Task requirements:
Below are the entries. Transcribe exactly the lines from the one with "The devicetree overlay provides" through the one with "in a single", ends included, and leave out all others.

Entries shown:
+++

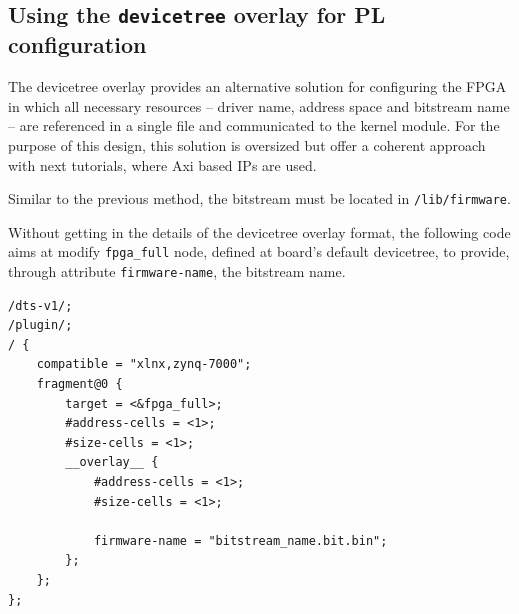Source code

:\documentclass[10pt,oneside]{article}
\begin{document}
\subsection{Using the {\tt devicetree} overlay for PL configuration}

The devicetree overlay provides an alternative solution for configuring the FPGA in which
all necessary resources -- driver name, address space and bitstream name -- are referenced
in a single file and communicated to the kernel module.
For the purpose of this design, this solution is oversized but offer a
coherent approach with next tutorials, where Axi based IPs are used.

Similar to the previous method, the bitstream must be located in {\tt /lib/firmware}.

Without getting in the details of the devicetree overlay format, the following code aims at
modify {\tt fpga\_full} node, defined at board's default devicetree, to provide,
through attribute {\tt firmware-name}, the bitstream name.
%
 
\begin{lstlisting}
/dts-v1/;
/plugin/;
/ {
    compatible = "xlnx,zynq-7000";
    fragment@0 {
        target = <&fpga_full>;
        #address-cells = <1>;
        #size-cells = <1>;
        __overlay__ {
            #address-cells = <1>;
            #size-cells = <1>;

            firmware-name = "bitstream_name.bit.bin";
        };
    };
};
\end{lstlisting}
\end{document}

+++

Exercise answer:
The devicetree overlay provides an alternative solution for configuring the FPGA in which
all necessary resources -- driver name, address space and bitstream name -- are referenced
in a single file and communicated to the kernel module.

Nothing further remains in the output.